» TASK DETAILS
Throughout the material below, tally the lines containing "portions" and give the total with no accompanying text.

Top of DATA SECTION

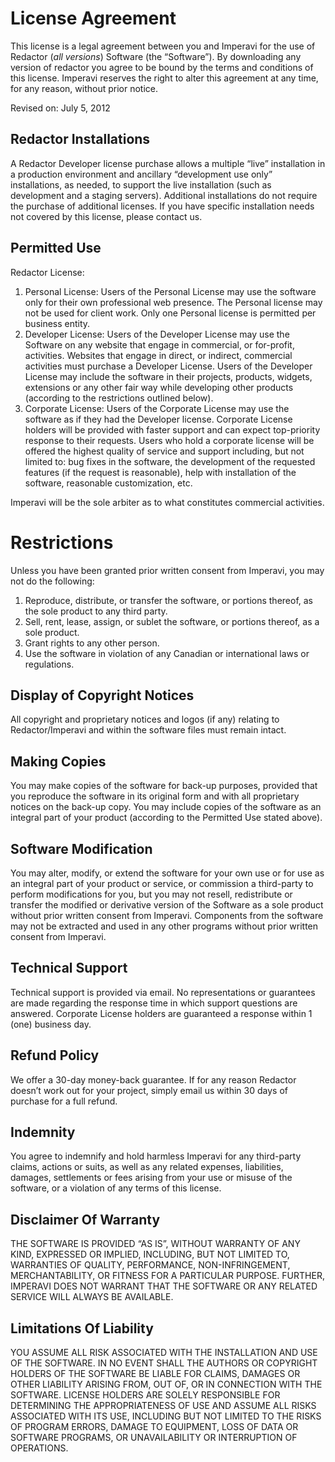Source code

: # License Agreement

This license is a legal agreement between you and Imperavi for the use of Redactor (*all versions*) Software (the “Software”). By downloading any version of redactor you agree to be bound by the terms and conditions of this license. Imperavi reserves the right to alter this agreement at any time, for any reason, without prior notice.

Revised on: July 5, 2012

## Redactor Installations

A Redactor Developer license purchase allows a multiple “live” installation in a production environment and ancillary “development use only” installations, as needed, to support the live installation (such as development and a staging servers). Additional installations do not require the purchase of additional licenses. If you have specific installation needs not covered by this license, please contact us.

## Permitted Use

Redactor License:
1. Personal License: Users of the Personal License may use the software only for their own professional web presence. The Personal license may not be used for client work. Only one Personal license is permitted per business entity.
2. Developer License: Users of the Developer License may use the Software on any website that engage in commercial, or for-profit, activities. Websites that engage in direct, or indirect, commercial activities must purchase a Developer License. Users of the Developer License may include the software in their projects, products, widgets, extensions or any other fair way while developing other products (according to the restrictions outlined below).
3. Corporate License: Users of the Corporate License may use the software as if they had the Developer license. Corporate License holders will be provided with faster support and can expect top-priority response to their requests. Users who hold a corporate license will be offered the highest quality of service and support including, but not limited to: bug fixes in the software, the development of the requested features (if the request is reasonable), help with installation of the software, reasonable customization, etc.

Imperavi will be the sole arbiter as to what constitutes commercial activities.

# Restrictions

Unless you have been granted prior written consent from Imperavi, you may not do the following:

1. Reproduce, distribute, or transfer the software, or portions thereof, as the sole product to any third party.
2. Sell, rent, lease, assign, or sublet the software, or portions thereof, as a sole product.
3. Grant rights to any other person.
4. Use the software in violation of any Canadian or international laws or regulations.

## Display of Copyright Notices

All copyright and proprietary notices and logos (if any) relating to Redactor/Imperavi and within the software files must remain intact.

## Making Copies

You may make copies of the software for back-up purposes, provided that you reproduce the software in its original form and with all proprietary notices on the back-up copy. You may include copies of the software as an integral part of your product (according to the Permitted Use stated above).

## Software Modification

You may alter, modify, or extend the software for your own use or for use as an integral part of your product or service, or commission a third-party to perform modifications for you, but you may not resell, redistribute or transfer the modified or derivative version of the Software as a sole product without prior written consent from Imperavi. Components from the software may not be extracted and used in any other programs without prior written consent from Imperavi.

## Technical Support

Technical support is provided via email. No representations or guarantees are made regarding the response time in which support questions are answered. Corporate License holders are guaranteed a response within 1 (one) business day.

## Refund Policy

We offer a 30-day money-back guarantee. If for any reason Redactor doesn’t work out for your project, simply email us within 30 days of purchase for a full refund.

## Indemnity

You agree to indemnify and hold harmless Imperavi for any third-party claims, actions or suits, as well as any related expenses, liabilities, damages, settlements or fees arising from your use or misuse of the software, or a violation of any terms of this license.

## Disclaimer Of Warranty

THE SOFTWARE IS PROVIDED “AS IS”, WITHOUT WARRANTY OF ANY KIND, EXPRESSED OR IMPLIED, INCLUDING, BUT NOT LIMITED TO, WARRANTIES OF QUALITY, PERFORMANCE, NON-INFRINGEMENT, MERCHANTABILITY, OR FITNESS FOR A PARTICULAR PURPOSE. FURTHER, IMPERAVI DOES NOT WARRANT THAT THE SOFTWARE OR ANY RELATED SERVICE WILL ALWAYS BE AVAILABLE.

## Limitations Of Liability

YOU ASSUME ALL RISK ASSOCIATED WITH THE INSTALLATION AND USE OF THE SOFTWARE. IN NO EVENT SHALL THE AUTHORS OR COPYRIGHT HOLDERS OF THE SOFTWARE BE LIABLE FOR CLAIMS, DAMAGES OR OTHER LIABILITY ARISING FROM, OUT OF, OR IN CONNECTION WITH THE SOFTWARE. LICENSE HOLDERS ARE SOLELY RESPONSIBLE FOR DETERMINING THE APPROPRIATENESS OF USE AND ASSUME ALL RISKS ASSOCIATED WITH ITS USE, INCLUDING BUT NOT LIMITED TO THE RISKS OF PROGRAM ERRORS, DAMAGE TO EQUIPMENT, LOSS OF DATA OR SOFTWARE PROGRAMS, OR UNAVAILABILITY OR INTERRUPTION OF OPERATIONS.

Bottom of DATA SECTION

» SOLVED PROBLEM
2